Assignee changed from intrigeri to Dr_Whax

#24 Updated by Dr_Whax 2015-10-25 11:15:49

Assignee changed from Dr_Whax to intrigeri

intrigeri wrote:
>
> How is “It MUST NOT be able to DoS the sysadmin(s) in charge, e.g. by flooding them with alerts.” achieved?

One can disable notifications for a monitored machine when problem is resolved. Notifications can only be pulled by the monitoring machine and not by the monitored machine.

>
> > h3. Compromised monitoring machine
>
> > All the MUSTS’s are met for this section. The SHOULD NOT is also met.
>
> How are checks (= arbitrary code, presumably) distributed to the monitored machines? Is the plan to do that externally (e.g. via Puppet and Debian packages)? Can the monitoring machine distribute such checks (and if yes, how can we tell the monitored machines to refuse it)?

There is a fully fledged Icinga2 “agent” which has its own SSL certificate per monitored machine that is being monitored. The monitoring machine is distributing the checks. We can refuse such checks by disabling the check or firewalling it.

>
> > h3. Network attacker
>
> > All the MUSTS’s are met for this section. The SHOULD NOT is also met.
>
> How is the network traffic protected?

When a service check is being created on the monitoring machine a SSL certificate for the monitored machine will be created. A network attacker would be able to enumerate machines and possibly checks. A DoS wouldn’t be possible on the monitoring machine (see Compromised monitored machine), however, it would be possible to spoof reports, test results and alike, but this is within the threat model. The monitored machine itself can’t send results, it’s pull only. However, if one would have a full compromise (shell+root) access on the monitoring machine, one could of course send arbitrary code to the monitored machines.

>
> > h2. Configuration
>
> > SHOULD allow encoding, in the description of a service (read: in the corresponding Puppet class), how it needs to be monitored.
>
> > ^ This requirement is met.
>
> This is great. It remains to be seen how we’ll convey that information from the puppetmaster to the monitoring system, but that task has been moved to another ticket on bertagaz’ plate.
>
> > Additionally, if this optional (but warmly welcome) requirement is satisfied, then
> > the “shared Puppet modules” we use SHOULD already support the chosen monitoring
> > system (hint: in practice, this means something compatible with Nagios).
>
> > ^ This is an open question for me.
>
> OK ⇒ “Dev Needed”.

ACK

>
> > Humans can easily review service check configuration in files. Configuration is
> > mostly static and unaffected when mutating service checks.
>
> Can we please see an example set of configuration files for:
>
> * the service checks configuration
> * the global configuration of the server components
>

https://github.com/DrWhax/icinga2-configuration

>
> > h3. Miscellaneous
>
> > This MUST isn’t met. When researching Zabbix and Icinga2. I came to the conclusion
> > that both software packages don’t support SOCKS proxies.
>
> > Either we can write a plugin that allows us to use torsocks or an iptables setup.
>
> OK. I want to know how we’ll meet this requirement before we decide that Icinga2 does the job ⇒ “Dev Needed”.
>
> So we have two candidate options:
>
> # using transparent torification with iptables/netfilter: that’s the fallback and at first glance it seems to be the cheapest option; before deciding to go this way we should make sure that it’s not going to break unrelated stuff; to start with, we need to know if we can torify the monitoring checks only (e.g. with per-UID rules) instead of the whole system => under what UID (s) do these check run? I guess you got the idea of the kind of thinking that needs to be put into it.

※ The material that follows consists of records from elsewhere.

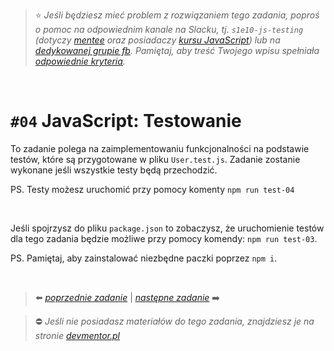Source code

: > :star: *Jeśli będziesz mieć problem z rozwiązaniem tego zadania, poproś o pomoc na odpowiednim kanale na Slacku, tj. `s1e10-js-testing` (dotyczy [mentee](https://devmentor.pl/mentoring-javascript/) oraz posiadaczy [kursu JavaScript](https://devmentor.pl/p/javascript-for-beginners/)) lub na [dedykowanej grupie fb](https://www.facebook.com/groups/155234921740033). Pamiętaj, aby treść Twojego wpisu spełniała [odpowiednie kryteria](https://devmentor.pl/jak-prosic-o-pomoc/).*

&nbsp;

# `#04` JavaScript: Testowanie

To zadanie polega na zaimplementowaniu funkcjonalności na podstawie testów, które są przygotowane w pliku `User.test.js`. Zadanie zostanie wykonane jeśli wszystkie testy będą przechodzić.

PS. Testy możesz uruchomić przy pomocy komenty `npm run test-04`

&nbsp;

Jeśli spojrzysz do pliku `package.json` to zobaczysz, że uruchomienie testów dla tego zadania będzie możliwe przy pomocy komendy: `npm run test-03`.

PS. Pamiętaj, aby zainstalować niezbędne paczki poprzez `npm i`.


&nbsp;

> :arrow_left: [*poprzednie zadanie*](./../03) | [*następne zadanie*](./../05) :arrow_right:

> :no_entry: *Jeśli nie posiadasz materiałów do tego zadania, znajdziesz je na stronie [devmentor.pl](https://devmentor.pl/p/js-basics/)*
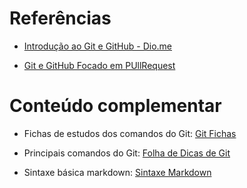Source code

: # Referências

- [Introdução ao Git e GitHub - Dio.me](https://web.dio.me/course/introducao-ao-git-e-ao-github/learning/54cd3040-b3d1-4e91-aea3-e3b031367774)

- [Git e GitHub Focado em PUllRequest](https://web.dio.me/course/git-e-github-focado-em-pullrequest/learning/7ee9e586-a200-41de-a075-fd6a7b4b5a1e/?back=/home)

# Conteúdo complementar

- Fichas de estudos dos comandos do Git: [Git Fichas](https://gitfichas.com/) 

- Principais comandos do Git: [Folha de Dicas de Git](github-git/github-git-cheat-sheet.pdf)
  
- Sintaxe básica markdown: [Sintaxe Markdown](https://www.markdownguide.org/basic-syntax/)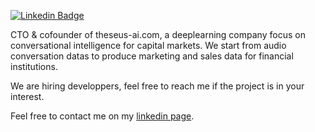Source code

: [![Linkedin Badge](https://img.shields.io/badge/-LinkedIn-0e76a8?style=flat-square&logo=Linkedin&logoColor=white)](https://linkedin.com/in/remi-caland)

CTO & cofounder of theseus-ai.com, a deeplearning company focus on conversational intelligence for capital markets. We start from audio conversation datas to produce marketing and sales data for financial institutions. 

We are hiring developpers, feel free to reach me if the project is in your interest. 


Feel free to contact me on my [linkedin page](https://linkedin.com/in/remi-caland).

This option is the cheapest.

> # wrap checks with torsocks somehow; how would we do that? You said “we can write a plugin that allows us to use torsocks”. Can a plugin really impact all other checks this way? (e.g. it can only do that for checks that fork another process, not for in-process ones) I’d like to know more about how you see this happen. But if you think the iptables/netfilter option is better/easier, forget it and focus on that one instead.

I think iptables+netfilter is a better one.

#25 Updated by intrigeri 2015-10-31 08:30:28

QA Check changed from Dev Needed to Ready for QA

(This ticket hadn’t landed on my “people waiting for me” high-priority list, since it wasn’t set as Ready for QA..)

#26 Updated by intrigeri 2015-10-31 10:43:02

QA Check changed from Ready for QA to Dev Needed

>> > h3. Compromised monitoring machine
>>
>> > All the MUSTS’s are met for this section. The SHOULD NOT is also met.
>>
>> How are checks (= arbitrary code, presumably) distributed to the monitored machines? Is the plan to do that externally (e.g. via Puppet and Debian packages)? Can the monitoring machine distribute such checks (and if yes, how can we tell the monitored machines to refuse it)?

> There is a fully fledged Icinga2 “agent” which has its own SSL certificate per monitored machine that is being monitored. The monitoring machine is distributing the checks.

and later you write:

> However, if one would have a full compromise (shell+root) access on the monitoring machine, one could of course send arbitrary code to the monitored machines.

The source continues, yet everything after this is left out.